Provided records –
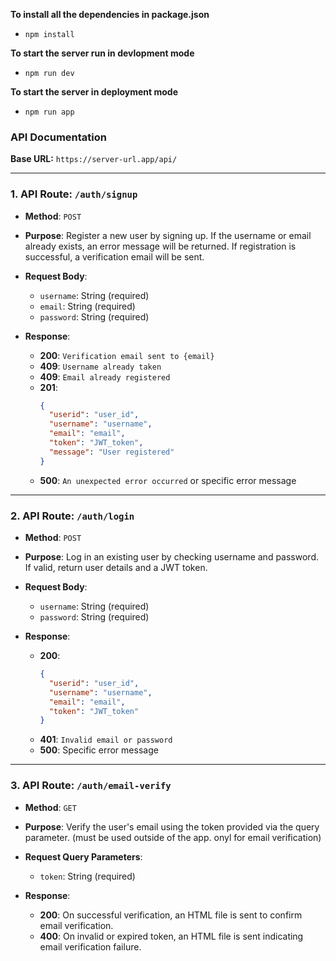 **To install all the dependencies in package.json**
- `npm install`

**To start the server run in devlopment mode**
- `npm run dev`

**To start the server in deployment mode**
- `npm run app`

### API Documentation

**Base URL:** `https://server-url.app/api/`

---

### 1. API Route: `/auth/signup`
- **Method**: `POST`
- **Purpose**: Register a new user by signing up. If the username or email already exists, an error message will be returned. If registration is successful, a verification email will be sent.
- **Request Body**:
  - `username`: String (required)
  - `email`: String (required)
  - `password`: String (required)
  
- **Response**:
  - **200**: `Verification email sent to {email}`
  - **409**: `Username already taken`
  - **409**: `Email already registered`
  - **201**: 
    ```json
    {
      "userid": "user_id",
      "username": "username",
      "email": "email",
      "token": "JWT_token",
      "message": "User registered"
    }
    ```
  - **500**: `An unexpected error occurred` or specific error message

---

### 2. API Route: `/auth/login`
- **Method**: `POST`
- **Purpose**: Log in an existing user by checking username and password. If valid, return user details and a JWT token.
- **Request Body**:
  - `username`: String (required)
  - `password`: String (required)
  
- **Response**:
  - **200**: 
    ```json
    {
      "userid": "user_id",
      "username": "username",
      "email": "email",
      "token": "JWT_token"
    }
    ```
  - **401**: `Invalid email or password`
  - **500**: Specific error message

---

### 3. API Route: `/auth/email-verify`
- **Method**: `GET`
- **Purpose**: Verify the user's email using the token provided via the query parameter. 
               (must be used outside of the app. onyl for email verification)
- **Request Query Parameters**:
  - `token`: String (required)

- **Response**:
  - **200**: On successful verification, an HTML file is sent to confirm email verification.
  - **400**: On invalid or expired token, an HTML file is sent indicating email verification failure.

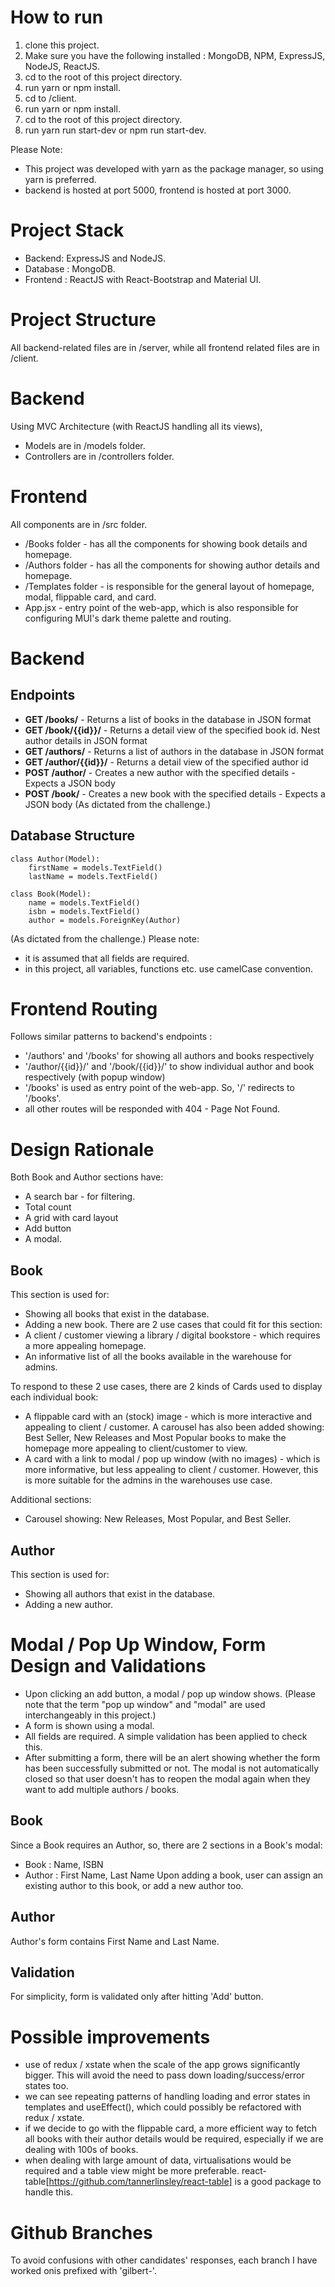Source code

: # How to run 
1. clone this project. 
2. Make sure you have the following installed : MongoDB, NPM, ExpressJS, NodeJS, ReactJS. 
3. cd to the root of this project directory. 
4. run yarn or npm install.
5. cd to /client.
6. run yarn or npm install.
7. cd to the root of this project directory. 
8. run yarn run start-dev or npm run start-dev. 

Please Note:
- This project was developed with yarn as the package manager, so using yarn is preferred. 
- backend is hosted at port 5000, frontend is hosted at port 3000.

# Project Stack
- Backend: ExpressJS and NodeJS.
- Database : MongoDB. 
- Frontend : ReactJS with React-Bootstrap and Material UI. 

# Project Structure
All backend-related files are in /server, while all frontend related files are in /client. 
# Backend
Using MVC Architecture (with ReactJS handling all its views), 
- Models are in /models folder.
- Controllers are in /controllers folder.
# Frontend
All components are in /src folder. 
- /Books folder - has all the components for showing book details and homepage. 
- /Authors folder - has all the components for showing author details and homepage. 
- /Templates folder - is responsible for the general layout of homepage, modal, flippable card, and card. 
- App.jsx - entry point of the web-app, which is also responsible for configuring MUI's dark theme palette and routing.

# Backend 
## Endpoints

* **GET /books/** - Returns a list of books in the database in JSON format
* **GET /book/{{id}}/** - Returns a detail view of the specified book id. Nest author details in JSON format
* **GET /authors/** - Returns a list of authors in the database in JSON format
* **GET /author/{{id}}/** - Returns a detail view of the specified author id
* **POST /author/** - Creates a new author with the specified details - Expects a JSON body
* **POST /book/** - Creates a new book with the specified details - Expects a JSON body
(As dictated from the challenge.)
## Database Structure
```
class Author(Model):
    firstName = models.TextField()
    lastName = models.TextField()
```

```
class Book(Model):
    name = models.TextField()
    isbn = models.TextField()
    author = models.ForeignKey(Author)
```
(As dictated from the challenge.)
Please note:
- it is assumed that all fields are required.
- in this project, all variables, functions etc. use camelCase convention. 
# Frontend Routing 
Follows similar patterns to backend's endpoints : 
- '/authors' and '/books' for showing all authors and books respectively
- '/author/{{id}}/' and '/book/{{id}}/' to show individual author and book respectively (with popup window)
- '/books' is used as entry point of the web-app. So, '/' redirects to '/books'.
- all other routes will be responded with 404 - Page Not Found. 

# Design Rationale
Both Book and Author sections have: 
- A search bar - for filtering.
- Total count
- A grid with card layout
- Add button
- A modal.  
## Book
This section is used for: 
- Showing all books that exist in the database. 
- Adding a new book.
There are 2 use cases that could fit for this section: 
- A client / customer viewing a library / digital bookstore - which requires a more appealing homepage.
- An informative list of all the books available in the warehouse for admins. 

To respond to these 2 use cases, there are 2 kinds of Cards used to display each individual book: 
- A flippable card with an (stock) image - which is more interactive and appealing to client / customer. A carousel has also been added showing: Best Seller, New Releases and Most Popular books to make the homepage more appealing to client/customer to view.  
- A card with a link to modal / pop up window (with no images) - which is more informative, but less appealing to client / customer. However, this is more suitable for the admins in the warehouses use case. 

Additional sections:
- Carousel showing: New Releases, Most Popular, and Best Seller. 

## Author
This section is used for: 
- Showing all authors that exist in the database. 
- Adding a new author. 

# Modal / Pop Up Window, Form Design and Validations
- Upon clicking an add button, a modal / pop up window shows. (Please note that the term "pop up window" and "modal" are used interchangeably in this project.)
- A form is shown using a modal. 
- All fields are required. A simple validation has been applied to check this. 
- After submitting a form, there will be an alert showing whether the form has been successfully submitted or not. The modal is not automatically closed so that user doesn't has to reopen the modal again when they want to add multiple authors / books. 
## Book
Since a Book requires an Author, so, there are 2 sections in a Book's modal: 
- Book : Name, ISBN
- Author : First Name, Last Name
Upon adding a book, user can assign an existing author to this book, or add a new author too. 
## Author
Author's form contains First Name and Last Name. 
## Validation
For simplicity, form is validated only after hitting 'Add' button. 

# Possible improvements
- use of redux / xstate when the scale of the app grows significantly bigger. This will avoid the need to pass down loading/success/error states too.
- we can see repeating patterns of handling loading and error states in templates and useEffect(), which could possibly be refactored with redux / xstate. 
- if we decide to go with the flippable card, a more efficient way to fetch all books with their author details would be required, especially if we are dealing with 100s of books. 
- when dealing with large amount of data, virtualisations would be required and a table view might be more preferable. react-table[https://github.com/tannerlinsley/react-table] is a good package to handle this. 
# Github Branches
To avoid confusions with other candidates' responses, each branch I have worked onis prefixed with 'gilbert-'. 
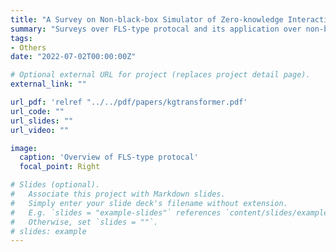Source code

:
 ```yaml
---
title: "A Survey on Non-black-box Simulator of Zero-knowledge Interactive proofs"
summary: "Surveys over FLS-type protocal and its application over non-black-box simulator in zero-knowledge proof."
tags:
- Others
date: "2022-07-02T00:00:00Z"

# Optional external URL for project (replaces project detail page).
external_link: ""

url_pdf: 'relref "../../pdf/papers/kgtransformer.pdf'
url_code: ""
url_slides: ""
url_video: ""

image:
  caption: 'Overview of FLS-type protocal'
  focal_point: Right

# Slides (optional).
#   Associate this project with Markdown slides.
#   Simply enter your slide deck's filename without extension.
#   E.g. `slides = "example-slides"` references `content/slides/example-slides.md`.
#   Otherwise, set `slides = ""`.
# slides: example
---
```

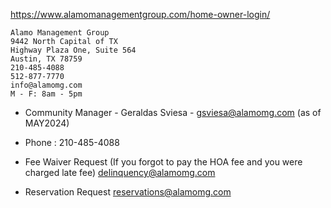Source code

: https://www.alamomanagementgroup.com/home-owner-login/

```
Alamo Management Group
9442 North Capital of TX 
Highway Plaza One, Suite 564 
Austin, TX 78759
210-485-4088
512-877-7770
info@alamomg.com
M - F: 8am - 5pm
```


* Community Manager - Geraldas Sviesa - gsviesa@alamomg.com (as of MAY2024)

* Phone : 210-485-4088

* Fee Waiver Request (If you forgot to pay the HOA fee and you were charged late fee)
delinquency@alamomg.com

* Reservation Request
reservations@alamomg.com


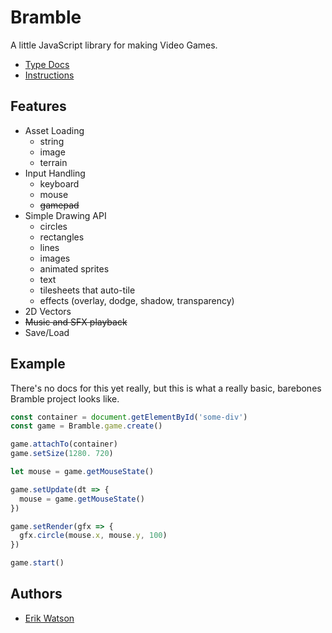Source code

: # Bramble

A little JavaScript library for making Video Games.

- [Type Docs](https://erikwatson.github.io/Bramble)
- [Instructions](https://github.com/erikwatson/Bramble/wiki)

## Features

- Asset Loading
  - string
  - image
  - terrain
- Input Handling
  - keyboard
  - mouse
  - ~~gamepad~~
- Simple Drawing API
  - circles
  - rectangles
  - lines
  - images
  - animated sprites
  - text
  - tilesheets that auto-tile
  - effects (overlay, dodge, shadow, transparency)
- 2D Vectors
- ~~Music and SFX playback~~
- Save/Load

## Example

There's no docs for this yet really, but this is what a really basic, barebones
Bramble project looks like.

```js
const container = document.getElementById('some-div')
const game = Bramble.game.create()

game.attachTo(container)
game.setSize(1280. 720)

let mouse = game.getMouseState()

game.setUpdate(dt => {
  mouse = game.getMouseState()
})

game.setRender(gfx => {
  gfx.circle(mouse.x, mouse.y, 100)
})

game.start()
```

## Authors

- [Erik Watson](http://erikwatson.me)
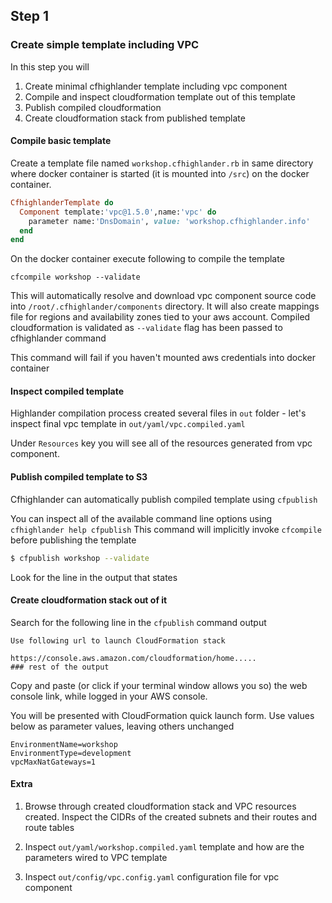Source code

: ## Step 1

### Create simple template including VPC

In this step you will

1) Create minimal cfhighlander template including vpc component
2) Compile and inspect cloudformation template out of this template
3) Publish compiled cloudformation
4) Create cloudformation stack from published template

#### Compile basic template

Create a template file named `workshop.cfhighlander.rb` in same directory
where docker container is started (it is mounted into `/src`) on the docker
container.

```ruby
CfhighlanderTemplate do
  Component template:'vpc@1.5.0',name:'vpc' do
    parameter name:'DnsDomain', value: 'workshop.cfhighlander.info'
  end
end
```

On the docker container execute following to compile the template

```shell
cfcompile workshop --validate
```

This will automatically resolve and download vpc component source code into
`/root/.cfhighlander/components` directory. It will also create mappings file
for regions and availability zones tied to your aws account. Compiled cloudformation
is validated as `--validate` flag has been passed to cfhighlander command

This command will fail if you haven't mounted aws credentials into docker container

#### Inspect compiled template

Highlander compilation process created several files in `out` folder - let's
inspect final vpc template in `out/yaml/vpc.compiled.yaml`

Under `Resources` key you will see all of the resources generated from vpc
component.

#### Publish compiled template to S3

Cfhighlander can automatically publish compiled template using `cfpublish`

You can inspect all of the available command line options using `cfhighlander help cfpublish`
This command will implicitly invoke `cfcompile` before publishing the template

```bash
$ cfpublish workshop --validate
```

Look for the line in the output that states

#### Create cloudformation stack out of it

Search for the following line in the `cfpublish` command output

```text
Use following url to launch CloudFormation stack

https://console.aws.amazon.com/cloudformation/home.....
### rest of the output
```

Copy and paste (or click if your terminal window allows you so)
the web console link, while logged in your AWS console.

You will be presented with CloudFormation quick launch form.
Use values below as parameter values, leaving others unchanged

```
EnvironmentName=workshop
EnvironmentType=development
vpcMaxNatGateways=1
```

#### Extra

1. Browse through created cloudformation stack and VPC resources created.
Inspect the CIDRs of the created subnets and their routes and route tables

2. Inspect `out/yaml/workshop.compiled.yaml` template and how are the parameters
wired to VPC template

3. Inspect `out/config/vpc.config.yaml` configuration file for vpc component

Work instructions – Keep to the lines above from the line with "- [Erik Watson](http://erikwatson.me)" to the line with "3) Publish compiled cloudformation", and set down exactly those, inclusive, with nothing else and every picture left out.

Task output –
- [Erik Watson](http://erikwatson.me)
Source code

: ## Step 1

### Create simple template including VPC

In this step you will

1) Create minimal cfhighlander template including vpc component
2) Compile and inspect cloudformation template out of this template
3) Publish compiled cloudformation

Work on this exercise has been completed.